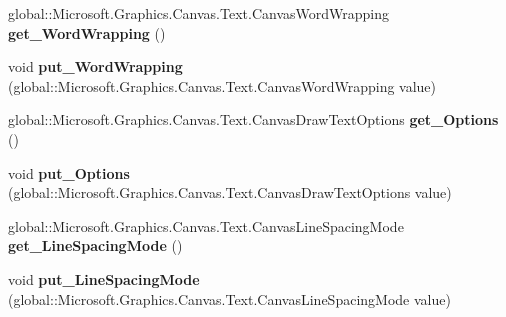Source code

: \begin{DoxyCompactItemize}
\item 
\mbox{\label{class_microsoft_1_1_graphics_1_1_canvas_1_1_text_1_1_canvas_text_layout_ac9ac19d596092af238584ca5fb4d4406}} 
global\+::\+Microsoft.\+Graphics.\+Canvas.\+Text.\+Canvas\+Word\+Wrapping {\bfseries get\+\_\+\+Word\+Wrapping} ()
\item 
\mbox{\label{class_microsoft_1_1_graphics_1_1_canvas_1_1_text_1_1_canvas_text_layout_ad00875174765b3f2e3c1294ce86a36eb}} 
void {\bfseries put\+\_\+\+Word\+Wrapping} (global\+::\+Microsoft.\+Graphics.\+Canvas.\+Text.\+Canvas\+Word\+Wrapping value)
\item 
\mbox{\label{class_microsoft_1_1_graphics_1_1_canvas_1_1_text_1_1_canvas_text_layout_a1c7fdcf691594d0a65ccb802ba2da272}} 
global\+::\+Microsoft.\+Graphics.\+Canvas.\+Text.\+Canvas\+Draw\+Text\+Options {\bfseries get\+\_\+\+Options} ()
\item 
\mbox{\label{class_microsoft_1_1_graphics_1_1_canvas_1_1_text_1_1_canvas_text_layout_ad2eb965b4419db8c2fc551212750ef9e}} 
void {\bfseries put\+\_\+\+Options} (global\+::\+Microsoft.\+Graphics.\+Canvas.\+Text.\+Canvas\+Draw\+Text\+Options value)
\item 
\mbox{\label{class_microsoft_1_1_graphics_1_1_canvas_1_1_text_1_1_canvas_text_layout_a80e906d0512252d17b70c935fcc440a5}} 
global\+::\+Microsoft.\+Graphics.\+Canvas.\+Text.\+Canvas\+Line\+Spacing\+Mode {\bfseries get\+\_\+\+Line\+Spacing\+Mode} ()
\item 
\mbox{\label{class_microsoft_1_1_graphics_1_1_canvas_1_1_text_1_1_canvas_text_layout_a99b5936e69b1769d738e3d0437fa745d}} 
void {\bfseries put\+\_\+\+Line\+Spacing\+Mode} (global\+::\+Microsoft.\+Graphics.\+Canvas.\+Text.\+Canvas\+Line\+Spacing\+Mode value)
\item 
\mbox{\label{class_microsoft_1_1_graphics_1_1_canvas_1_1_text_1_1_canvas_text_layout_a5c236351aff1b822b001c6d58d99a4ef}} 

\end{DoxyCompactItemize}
^^^^^^^^
_Work instructions:_
What lines of the material contain "Word"? Show them.

_Exercise solution:_
global\+::\+Microsoft.\+Graphics.\+Canvas.\+Text.\+Canvas\+Word\+Wrapping {\bfseries get\+\_\+\+Word\+Wrapping} ()
void {\bfseries put\+\_\+\+Word\+Wrapping} (global\+::\+Microsoft.\+Graphics.\+Canvas.\+Text.\+Canvas\+Word\+Wrapping value)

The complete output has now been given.